> _Extracted records_:
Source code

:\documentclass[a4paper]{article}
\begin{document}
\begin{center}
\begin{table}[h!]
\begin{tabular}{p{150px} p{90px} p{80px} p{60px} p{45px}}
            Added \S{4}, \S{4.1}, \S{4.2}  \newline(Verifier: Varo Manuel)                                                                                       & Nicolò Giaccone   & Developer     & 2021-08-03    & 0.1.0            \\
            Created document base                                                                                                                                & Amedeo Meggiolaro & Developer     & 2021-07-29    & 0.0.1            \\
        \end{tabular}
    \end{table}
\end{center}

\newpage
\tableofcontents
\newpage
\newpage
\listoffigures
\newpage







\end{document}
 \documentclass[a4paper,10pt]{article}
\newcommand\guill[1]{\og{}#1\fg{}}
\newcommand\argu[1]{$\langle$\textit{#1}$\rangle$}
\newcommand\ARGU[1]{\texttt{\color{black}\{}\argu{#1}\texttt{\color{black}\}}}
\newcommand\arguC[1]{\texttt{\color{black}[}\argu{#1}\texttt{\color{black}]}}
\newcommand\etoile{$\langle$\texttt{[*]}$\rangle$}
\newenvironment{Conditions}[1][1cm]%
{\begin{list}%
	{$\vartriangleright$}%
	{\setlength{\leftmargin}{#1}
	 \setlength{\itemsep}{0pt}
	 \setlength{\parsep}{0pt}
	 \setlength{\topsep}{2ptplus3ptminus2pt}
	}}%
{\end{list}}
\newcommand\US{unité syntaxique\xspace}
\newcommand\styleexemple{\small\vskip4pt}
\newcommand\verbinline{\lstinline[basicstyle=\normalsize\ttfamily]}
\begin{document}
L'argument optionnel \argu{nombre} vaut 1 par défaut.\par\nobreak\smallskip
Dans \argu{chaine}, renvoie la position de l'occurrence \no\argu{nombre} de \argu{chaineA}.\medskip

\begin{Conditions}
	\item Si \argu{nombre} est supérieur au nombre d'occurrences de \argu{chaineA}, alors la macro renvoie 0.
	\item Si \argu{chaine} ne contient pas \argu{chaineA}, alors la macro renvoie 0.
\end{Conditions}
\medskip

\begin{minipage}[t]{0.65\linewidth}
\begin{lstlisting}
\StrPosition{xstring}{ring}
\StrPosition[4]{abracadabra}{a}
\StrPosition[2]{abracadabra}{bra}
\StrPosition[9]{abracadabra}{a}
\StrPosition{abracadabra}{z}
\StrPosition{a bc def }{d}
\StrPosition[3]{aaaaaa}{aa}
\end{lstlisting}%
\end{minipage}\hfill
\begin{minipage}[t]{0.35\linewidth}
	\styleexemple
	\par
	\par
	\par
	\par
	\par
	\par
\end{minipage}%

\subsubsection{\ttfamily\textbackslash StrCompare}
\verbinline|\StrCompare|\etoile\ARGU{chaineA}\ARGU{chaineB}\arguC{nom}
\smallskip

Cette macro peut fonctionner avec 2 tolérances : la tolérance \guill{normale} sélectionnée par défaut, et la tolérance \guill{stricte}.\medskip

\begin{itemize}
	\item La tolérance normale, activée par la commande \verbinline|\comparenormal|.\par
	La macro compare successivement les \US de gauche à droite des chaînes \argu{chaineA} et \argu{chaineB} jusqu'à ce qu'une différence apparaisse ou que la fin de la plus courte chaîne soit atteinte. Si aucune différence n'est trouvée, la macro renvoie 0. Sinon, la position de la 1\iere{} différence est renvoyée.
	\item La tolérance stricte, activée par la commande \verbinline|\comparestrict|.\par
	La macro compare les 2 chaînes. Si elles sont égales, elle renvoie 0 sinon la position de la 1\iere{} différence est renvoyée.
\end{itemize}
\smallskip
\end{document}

> _Task prompt_:
When the entries above are retyped, each line must stay exactly as it is.

> _Answer section_:
Source code

:\documentclass[a4paper]{article}
\begin{document}
\begin{center}
\begin{table}[h!]
\begin{tabular}{p{150px} p{90px} p{80px} p{60px} p{45px}}
            Added \S{4}, \S{4.1}, \S{4.2}  \newline(Verifier: Varo Manuel)                                                                                       & Nicolò Giaccone   & Developer     & 2021-08-03    & 0.1.0            \\
            Created document base                                                                                                                                & Amedeo Meggiolaro & Developer     & 2021-07-29    & 0.0.1            \\
        \end{tabular}
    \end{table}
\end{center}

\newpage
\tableofcontents
\newpage
\newpage
\listoffigures
\newpage







\end{document}
 \documentclass[a4paper,10pt]{article}
\newcommand\guill[1]{\og{}#1\fg{}}
\newcommand\argu[1]{$\langle$\textit{#1}$\rangle$}
\newcommand\ARGU[1]{\texttt{\color{black}\{}\argu{#1}\texttt{\color{black}\}}}
\newcommand\arguC[1]{\texttt{\color{black}[}\argu{#1}\texttt{\color{black}]}}
\newcommand\etoile{$\langle$\texttt{[*]}$\rangle$}
\newenvironment{Conditions}[1][1cm]%
{\begin{list}%
	{$\vartriangleright$}%
	{\setlength{\leftmargin}{#1}
	 \setlength{\itemsep}{0pt}
	 \setlength{\parsep}{0pt}
	 \setlength{\topsep}{2ptplus3ptminus2pt}
	}}%
{\end{list}}
\newcommand\US{unité syntaxique\xspace}
\newcommand\styleexemple{\small\vskip4pt}
\newcommand\verbinline{\lstinline[basicstyle=\normalsize\ttfamily]}
\begin{document}
L'argument optionnel \argu{nombre} vaut 1 par défaut.\par\nobreak\smallskip
Dans \argu{chaine}, renvoie la position de l'occurrence \no\argu{nombre} de \argu{chaineA}.\medskip

\begin{Conditions}
	\item Si \argu{nombre} est supérieur au nombre d'occurrences de \argu{chaineA}, alors la macro renvoie 0.
	\item Si \argu{chaine} ne contient pas \argu{chaineA}, alors la macro renvoie 0.
\end{Conditions}
\medskip

\begin{minipage}[t]{0.65\linewidth}
\begin{lstlisting}
\StrPosition{xstring}{ring}
\StrPosition[4]{abracadabra}{a}
\StrPosition[2]{abracadabra}{bra}
\StrPosition[9]{abracadabra}{a}
\StrPosition{abracadabra}{z}
\StrPosition{a bc def }{d}
\StrPosition[3]{aaaaaa}{aa}
\end{lstlisting}%
\end{minipage}\hfill
\begin{minipage}[t]{0.35\linewidth}
	\styleexemple
	\par
	\par
	\par
	\par
	\par
	\par
\end{minipage}%

\subsubsection{\ttfamily\textbackslash StrCompare}
\verbinline|\StrCompare|\etoile\ARGU{chaineA}\ARGU{chaineB}\arguC{nom}
\smallskip

Cette macro peut fonctionner avec 2 tolérances : la tolérance \guill{normale} sélectionnée par défaut, et la tolérance \guill{stricte}.\medskip

\begin{itemize}
	\item La tolérance normale, activée par la commande \verbinline|\comparenormal|.\par
	La macro compare successivement les \US de gauche à droite des chaînes \argu{chaineA} et \argu{chaineB} jusqu'à ce qu'une différence apparaisse ou que la fin de la plus courte chaîne soit atteinte. Si aucune différence n'est trouvée, la macro renvoie 0. Sinon, la position de la 1\iere{} différence est renvoyée.
	\item La tolérance stricte, activée par la commande \verbinline|\comparestrict|.\par
	La macro compare les 2 chaînes. Si elles sont égales, elle renvoie 0 sinon la position de la 1\iere{} différence est renvoyée.
\end{itemize}
\smallskip
\end{document}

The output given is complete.